Task goal — Below are some records; output exactly the lines from the line with "### Fee Structures" to the line with "## Examinations", both ends kept, and nothing more.

Material provided —

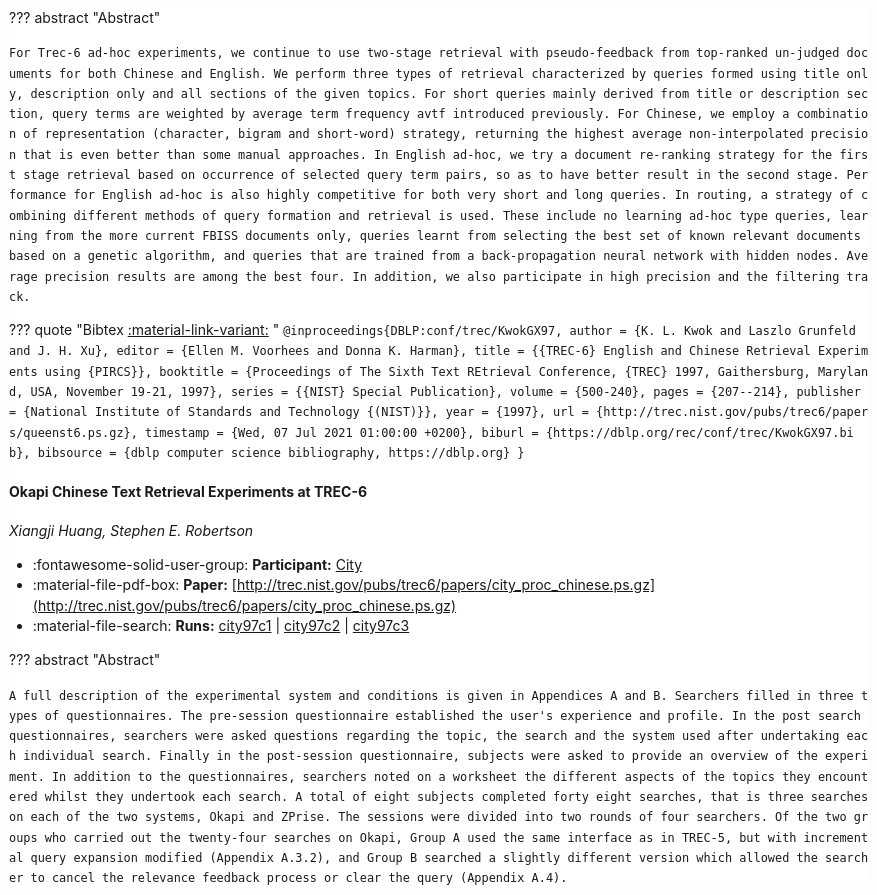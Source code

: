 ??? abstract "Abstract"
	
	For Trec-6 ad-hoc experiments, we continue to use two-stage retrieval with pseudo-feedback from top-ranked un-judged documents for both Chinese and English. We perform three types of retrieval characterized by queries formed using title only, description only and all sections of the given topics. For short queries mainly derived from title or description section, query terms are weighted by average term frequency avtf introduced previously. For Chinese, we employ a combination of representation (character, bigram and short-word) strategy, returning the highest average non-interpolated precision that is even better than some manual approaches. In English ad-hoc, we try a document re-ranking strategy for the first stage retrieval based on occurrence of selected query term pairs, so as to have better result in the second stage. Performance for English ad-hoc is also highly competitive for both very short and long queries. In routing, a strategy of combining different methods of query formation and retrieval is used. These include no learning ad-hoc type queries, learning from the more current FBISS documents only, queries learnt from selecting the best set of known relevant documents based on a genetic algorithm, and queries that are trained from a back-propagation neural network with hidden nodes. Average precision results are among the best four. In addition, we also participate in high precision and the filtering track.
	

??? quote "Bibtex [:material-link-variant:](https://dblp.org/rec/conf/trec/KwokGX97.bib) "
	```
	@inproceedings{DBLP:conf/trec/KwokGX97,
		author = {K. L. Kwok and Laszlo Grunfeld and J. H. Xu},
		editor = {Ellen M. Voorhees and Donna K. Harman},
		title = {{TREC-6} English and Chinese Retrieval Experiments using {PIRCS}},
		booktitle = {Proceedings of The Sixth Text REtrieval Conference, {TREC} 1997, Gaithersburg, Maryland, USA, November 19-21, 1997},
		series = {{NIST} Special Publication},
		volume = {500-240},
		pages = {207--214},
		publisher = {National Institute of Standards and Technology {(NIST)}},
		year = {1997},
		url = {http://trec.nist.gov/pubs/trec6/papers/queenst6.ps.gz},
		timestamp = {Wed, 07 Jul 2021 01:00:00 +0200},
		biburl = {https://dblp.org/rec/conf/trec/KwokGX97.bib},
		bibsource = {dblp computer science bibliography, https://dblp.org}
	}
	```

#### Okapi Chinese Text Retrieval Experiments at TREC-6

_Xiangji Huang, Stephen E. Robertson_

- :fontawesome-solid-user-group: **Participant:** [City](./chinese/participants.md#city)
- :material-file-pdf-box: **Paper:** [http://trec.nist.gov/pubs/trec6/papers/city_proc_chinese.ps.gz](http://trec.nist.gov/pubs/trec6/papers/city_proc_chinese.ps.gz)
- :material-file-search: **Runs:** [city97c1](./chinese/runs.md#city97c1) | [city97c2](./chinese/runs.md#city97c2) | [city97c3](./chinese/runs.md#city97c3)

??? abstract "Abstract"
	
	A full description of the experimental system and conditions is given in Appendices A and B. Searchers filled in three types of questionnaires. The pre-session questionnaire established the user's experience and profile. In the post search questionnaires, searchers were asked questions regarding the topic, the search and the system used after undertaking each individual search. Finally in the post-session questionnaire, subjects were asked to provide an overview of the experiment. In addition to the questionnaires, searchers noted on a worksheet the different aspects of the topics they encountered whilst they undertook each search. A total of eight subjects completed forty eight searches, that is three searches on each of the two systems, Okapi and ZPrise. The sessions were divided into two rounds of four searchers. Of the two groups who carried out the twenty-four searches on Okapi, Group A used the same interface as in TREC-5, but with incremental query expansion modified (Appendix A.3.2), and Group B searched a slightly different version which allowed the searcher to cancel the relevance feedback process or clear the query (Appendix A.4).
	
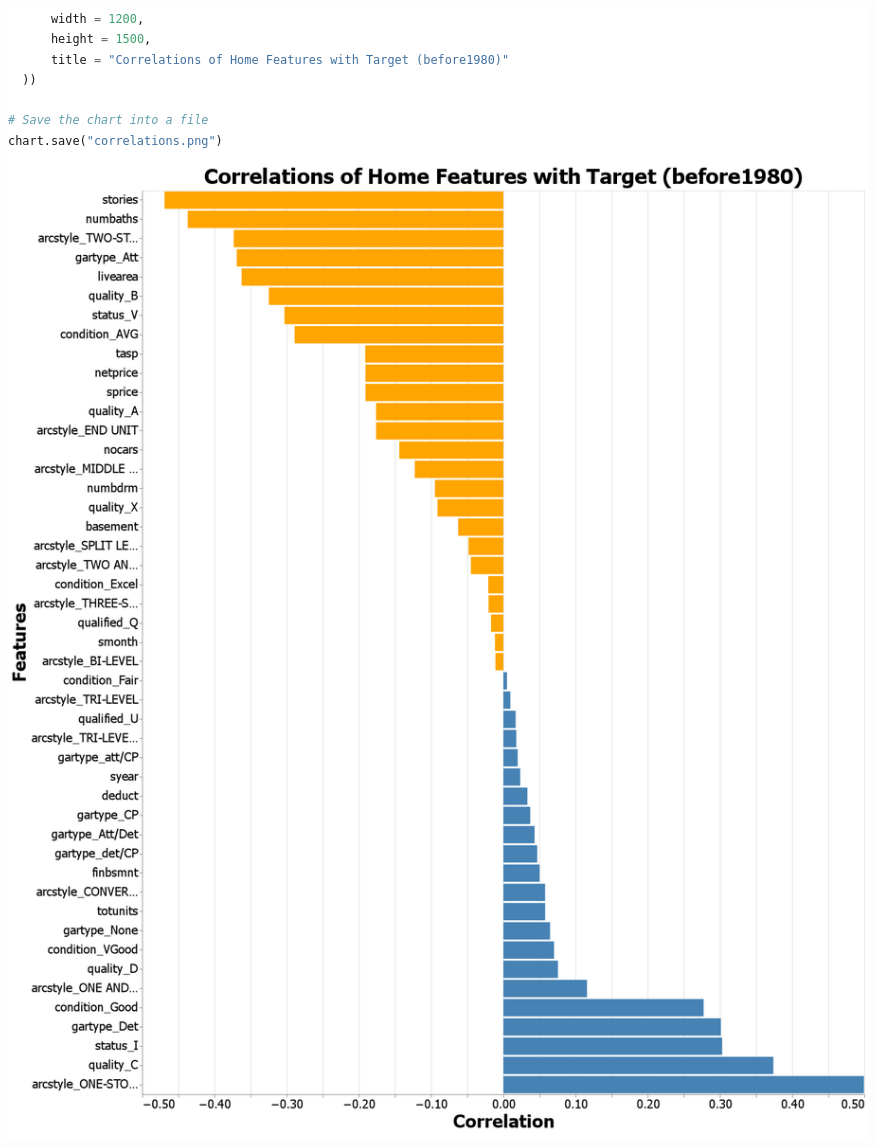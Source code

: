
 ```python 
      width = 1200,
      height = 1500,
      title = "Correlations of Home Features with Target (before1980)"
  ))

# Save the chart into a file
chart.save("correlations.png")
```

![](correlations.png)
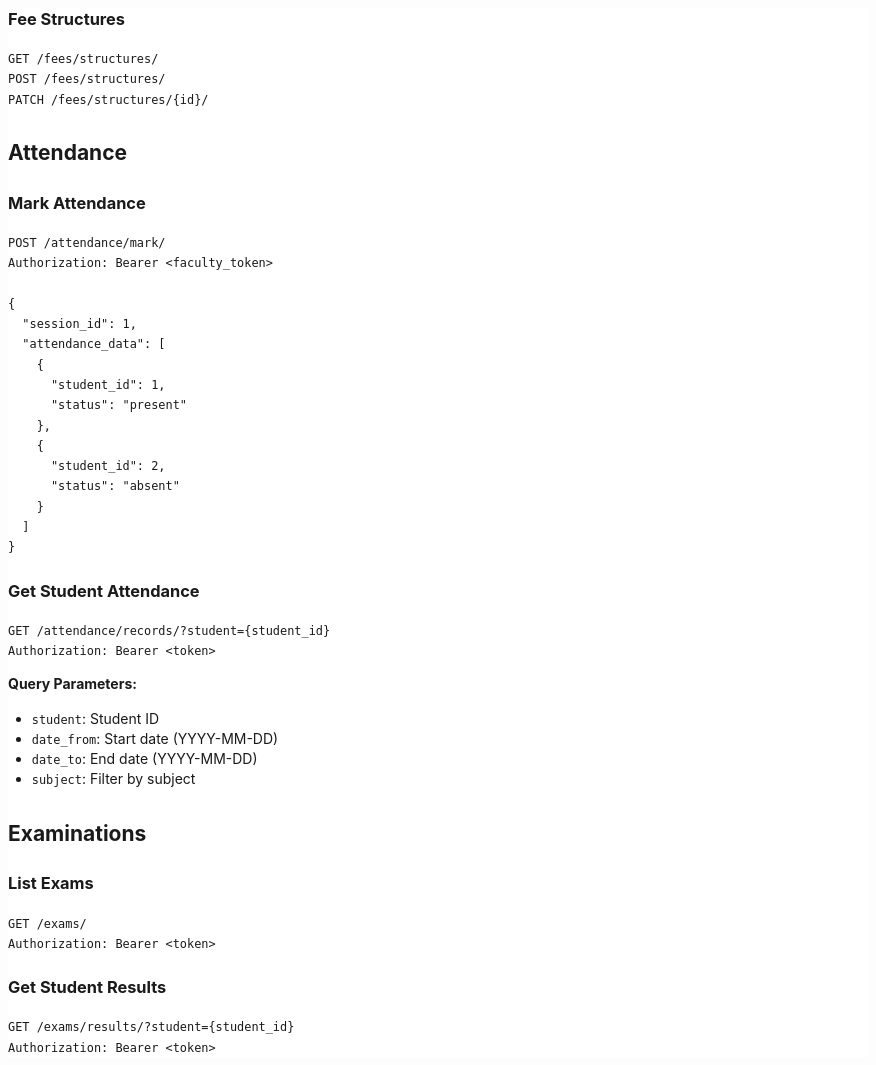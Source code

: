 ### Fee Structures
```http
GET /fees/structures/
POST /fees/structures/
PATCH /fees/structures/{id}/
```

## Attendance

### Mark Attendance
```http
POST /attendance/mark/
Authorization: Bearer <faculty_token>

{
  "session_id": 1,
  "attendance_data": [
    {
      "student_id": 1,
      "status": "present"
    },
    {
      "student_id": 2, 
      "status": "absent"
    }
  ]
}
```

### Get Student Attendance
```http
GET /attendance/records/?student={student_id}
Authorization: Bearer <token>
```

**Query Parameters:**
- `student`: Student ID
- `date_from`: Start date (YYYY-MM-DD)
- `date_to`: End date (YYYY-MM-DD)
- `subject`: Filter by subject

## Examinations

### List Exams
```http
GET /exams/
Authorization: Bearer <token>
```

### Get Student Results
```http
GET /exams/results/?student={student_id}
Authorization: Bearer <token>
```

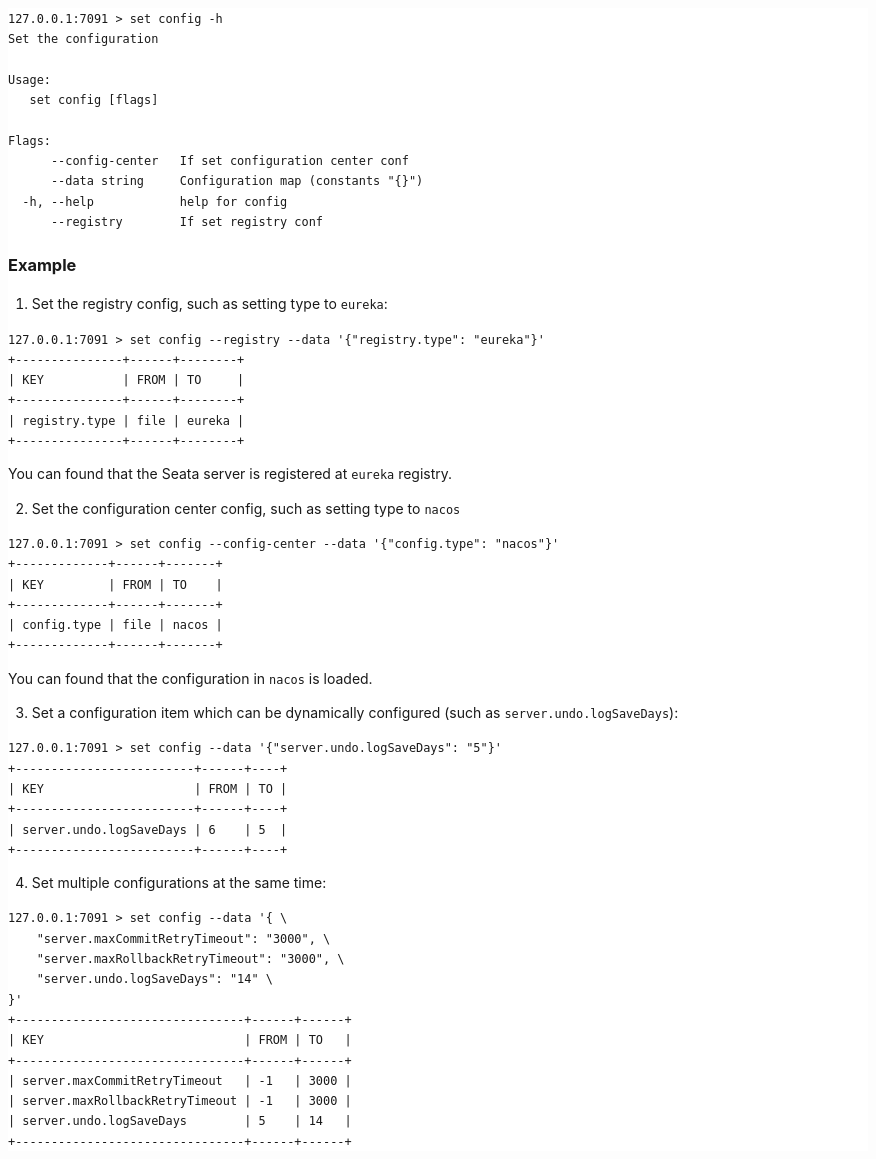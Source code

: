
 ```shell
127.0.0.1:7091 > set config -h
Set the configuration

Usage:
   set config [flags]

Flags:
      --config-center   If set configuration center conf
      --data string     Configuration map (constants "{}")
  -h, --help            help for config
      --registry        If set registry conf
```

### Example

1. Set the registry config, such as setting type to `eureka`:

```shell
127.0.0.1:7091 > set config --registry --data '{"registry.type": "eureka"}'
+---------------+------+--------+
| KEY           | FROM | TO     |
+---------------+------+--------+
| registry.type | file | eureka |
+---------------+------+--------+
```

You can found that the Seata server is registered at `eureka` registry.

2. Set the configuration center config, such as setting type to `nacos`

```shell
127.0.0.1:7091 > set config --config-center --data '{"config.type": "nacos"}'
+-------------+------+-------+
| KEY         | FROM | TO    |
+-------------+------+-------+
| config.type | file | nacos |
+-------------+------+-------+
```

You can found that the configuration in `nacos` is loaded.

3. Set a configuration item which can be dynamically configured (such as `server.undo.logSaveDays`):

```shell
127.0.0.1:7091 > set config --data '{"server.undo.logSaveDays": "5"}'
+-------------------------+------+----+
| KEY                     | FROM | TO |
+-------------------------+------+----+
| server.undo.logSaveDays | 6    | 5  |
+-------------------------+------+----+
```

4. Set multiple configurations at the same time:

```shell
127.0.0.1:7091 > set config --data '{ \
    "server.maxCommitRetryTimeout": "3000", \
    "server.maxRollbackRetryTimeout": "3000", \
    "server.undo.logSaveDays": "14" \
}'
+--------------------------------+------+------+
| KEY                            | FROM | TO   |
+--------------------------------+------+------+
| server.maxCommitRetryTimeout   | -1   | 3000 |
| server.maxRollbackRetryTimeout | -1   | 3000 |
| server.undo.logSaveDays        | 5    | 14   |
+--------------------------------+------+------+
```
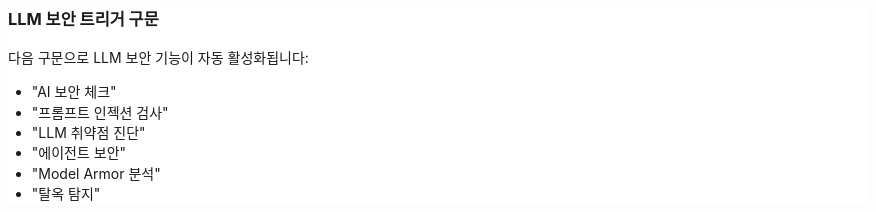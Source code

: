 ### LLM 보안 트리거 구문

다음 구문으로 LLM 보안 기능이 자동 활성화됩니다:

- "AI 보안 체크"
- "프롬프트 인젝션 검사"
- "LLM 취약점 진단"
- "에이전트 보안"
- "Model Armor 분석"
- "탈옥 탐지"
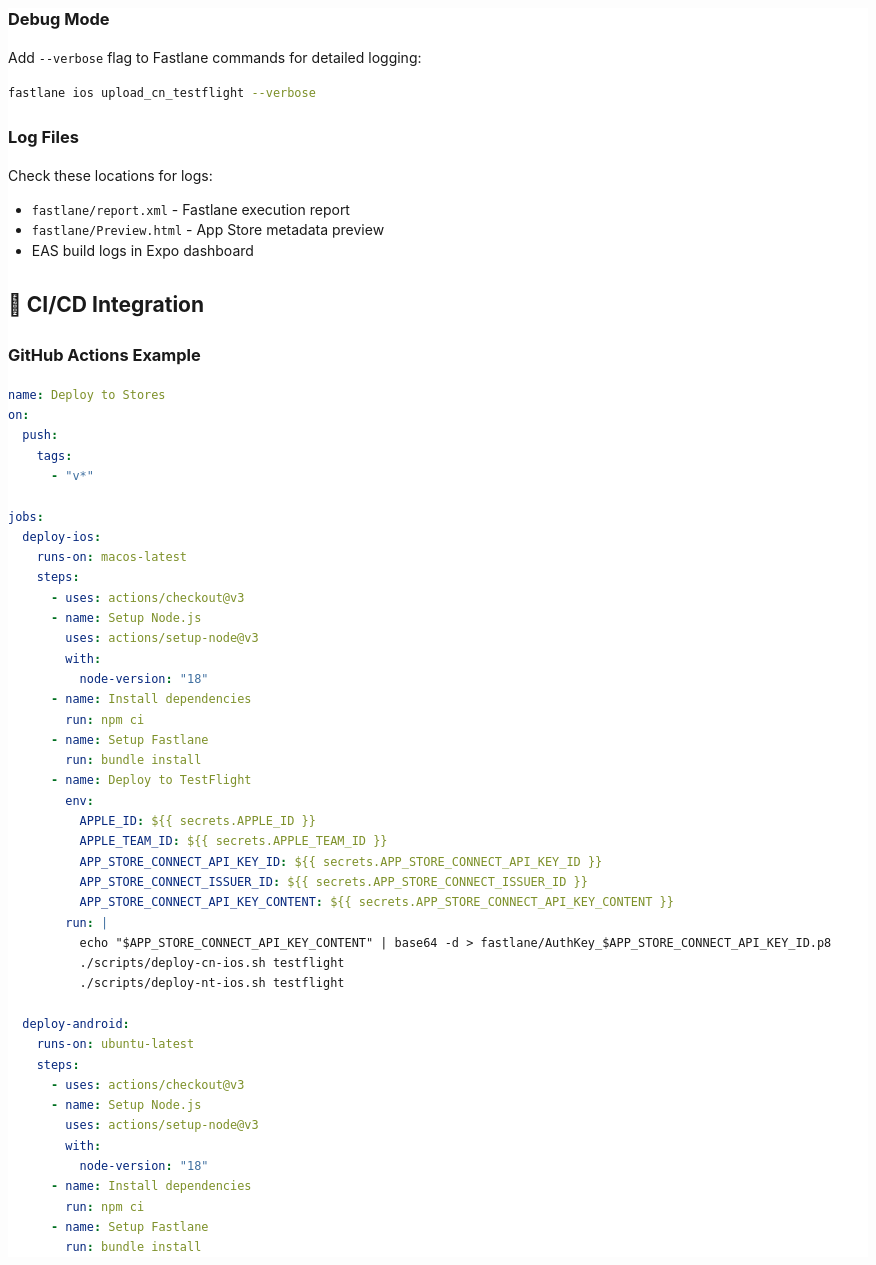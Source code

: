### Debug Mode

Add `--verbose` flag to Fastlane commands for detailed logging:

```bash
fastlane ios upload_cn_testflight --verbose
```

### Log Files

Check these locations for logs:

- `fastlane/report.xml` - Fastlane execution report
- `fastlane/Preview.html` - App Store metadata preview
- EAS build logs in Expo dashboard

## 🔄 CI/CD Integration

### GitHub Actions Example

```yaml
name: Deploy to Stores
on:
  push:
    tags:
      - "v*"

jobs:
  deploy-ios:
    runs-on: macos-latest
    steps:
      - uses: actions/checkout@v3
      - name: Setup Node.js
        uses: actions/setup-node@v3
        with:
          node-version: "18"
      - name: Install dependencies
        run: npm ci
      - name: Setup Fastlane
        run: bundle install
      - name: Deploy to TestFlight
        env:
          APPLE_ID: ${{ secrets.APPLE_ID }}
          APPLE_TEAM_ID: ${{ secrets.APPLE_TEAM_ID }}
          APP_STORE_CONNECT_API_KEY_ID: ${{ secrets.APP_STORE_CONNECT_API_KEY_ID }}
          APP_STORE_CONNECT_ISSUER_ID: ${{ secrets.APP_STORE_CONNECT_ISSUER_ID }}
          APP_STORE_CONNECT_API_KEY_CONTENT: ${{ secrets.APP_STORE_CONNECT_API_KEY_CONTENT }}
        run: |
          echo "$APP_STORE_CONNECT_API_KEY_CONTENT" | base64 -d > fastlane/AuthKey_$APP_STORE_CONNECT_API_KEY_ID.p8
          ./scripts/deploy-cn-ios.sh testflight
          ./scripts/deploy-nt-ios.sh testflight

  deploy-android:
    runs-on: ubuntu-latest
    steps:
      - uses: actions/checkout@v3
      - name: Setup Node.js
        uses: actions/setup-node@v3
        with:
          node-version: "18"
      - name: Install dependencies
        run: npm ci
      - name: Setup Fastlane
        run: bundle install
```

Solved problem —
: ### Fee Structures
```http
GET /fees/structures/
POST /fees/structures/
PATCH /fees/structures/{id}/
```

## Attendance

### Mark Attendance
```http
POST /attendance/mark/
Authorization: Bearer <faculty_token>

{
  "session_id": 1,
  "attendance_data": [
    {
      "student_id": 1,
      "status": "present"
    },
    {
      "student_id": 2, 
      "status": "absent"
    }
  ]
}
```

### Get Student Attendance
```http
GET /attendance/records/?student={student_id}
Authorization: Bearer <token>
```

**Query Parameters:**
- `student`: Student ID
- `date_from`: Start date (YYYY-MM-DD)
- `date_to`: End date (YYYY-MM-DD)
- `subject`: Filter by subject

## Examinations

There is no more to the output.